Dirumah besar ini aku sendiri tak ada yang menemani, semua orang yang kusayang telah pergi meninggalkanku. Sampai detik ini juga Ibu dan kedua kakakku belum ada kabar. Ditengah lamunanku, aku terkaget dengan suara yang memanggil-manggil namaku. Ternyata itu suara kak Intan dan kak Rendy. Setelah kubuka pintu, aku tersenyum melihat wajah Ibuku yang semakin cantik sambil ia memandangku dengan wajah cemberutnya dan aku melihat kedua kakakku yang sibuk membawa oleh-oleh buat aku. Betapa senangnya hatiku. Namun kesenangan itu berakhir sekejap, ketika ibuku menanyakan kakek.
“Ehh dimana kakekmu?” tanya Ibu.
Aku hanya terdiam dan mataku mulai berkaca-kaca.
“Dek dimana kakek?”, tanya kak Intan dan kak Rendy penasaran
Aku hanya bisa menangis mendengar pertanyaan mereka. Ibuku kemudian memarahiku karena tidak menjawab pertanyaannya dan kedua kakakku berusaha untuk membelaku.
“Kakek sudah meninggal dunia” jawabku dengan terbata-bata dan penuh deraian air mata.
Ibuku dan kedua kakakku tidak percaya ini terjadi. Kamipun menangis, kelihatannya Ibuku sangat menyesal telah meninggalkan kakekku dan tanpa pernah ada kabar.
Kebencian ibuku semakin besar semenjak kakekku meninggal. Ia berpikir aku tidak bisa merawat kakekku sendiri yang telah membelaku di hadapannya. Aku terima semua perlakuan buruk ibuku, yang penting Ibuku senang.
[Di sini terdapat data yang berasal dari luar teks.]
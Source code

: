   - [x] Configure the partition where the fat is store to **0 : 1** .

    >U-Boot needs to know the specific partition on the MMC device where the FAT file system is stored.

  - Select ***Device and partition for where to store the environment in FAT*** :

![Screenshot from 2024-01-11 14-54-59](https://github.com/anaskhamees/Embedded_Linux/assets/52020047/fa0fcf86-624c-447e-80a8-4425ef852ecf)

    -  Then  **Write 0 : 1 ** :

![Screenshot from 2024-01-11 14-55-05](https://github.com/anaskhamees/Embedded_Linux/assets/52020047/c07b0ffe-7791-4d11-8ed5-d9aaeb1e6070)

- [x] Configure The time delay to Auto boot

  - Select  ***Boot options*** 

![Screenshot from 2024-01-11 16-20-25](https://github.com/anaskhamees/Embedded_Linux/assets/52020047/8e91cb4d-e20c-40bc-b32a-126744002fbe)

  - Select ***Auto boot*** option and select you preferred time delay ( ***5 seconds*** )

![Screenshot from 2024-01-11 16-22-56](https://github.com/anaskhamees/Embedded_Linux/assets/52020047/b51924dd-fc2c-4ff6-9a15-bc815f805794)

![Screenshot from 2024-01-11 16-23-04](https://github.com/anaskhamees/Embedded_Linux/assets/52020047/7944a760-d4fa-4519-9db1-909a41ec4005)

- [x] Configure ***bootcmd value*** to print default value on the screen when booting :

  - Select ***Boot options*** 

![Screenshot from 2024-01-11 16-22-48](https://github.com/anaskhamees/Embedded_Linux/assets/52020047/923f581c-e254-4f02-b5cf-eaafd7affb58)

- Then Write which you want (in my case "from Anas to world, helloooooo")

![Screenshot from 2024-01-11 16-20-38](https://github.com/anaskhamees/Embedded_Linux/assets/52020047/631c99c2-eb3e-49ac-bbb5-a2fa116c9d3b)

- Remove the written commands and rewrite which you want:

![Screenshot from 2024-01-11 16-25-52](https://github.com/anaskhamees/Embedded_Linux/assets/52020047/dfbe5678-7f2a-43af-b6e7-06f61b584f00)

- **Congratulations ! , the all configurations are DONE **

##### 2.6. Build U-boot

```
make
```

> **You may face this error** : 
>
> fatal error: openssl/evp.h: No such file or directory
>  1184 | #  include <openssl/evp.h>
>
Mungkin melalui kekerasan dan cacian yang diberikan kepadaku itu merupakan bentuk kasih sayangnya.

Suatu malam ibuku mengalami kecelakaan. Ia kehilangan kedua penglihatannya dan kekurangan darah. Ibuku langsung dilarikan ke rumah sakit terdekat. Aku kasian melihat ibuku seperti itu. Aku sanggup mendonorkan mendonorkan darah dan kedua mataku untuk menyelamatkan sosok yang sangat saya cintai. Aku rela tidak bisa melihat dunia ini lagi yang terpenting Ibuku selamat melawan maut. Meskipun aku tidak bisa melihat wajah cantik dan wajah cemberut Ibuku dan wajah manis kedua kakakku tetapi aku masih bisa merasakan hangatnya pelukan dan kasih sayang Ibu dan kedua kakakku. Setelah ibu tersadar dari komanya dan mengetahui bahwa aku yang telah mendonorkan darah dan dua mata untuknya, dia menyesal telah memperlakukan aku yang tidak seharusnya seorang Ibu lakukan kepada anak kandungnya sendiri. Aku memaafkan semua kesalahan Ibu dan aku mengerti Ibu seperti karena situasi. Akhirnya aku bisa merasakan hangatnya pelukan seorang Ibu dan aku boleh memanggil wanita cantik itu dengan sebutan “Ibu”. Inilah namanya kasih sayang seorang Ibu tak pernah lekang oleh waktu.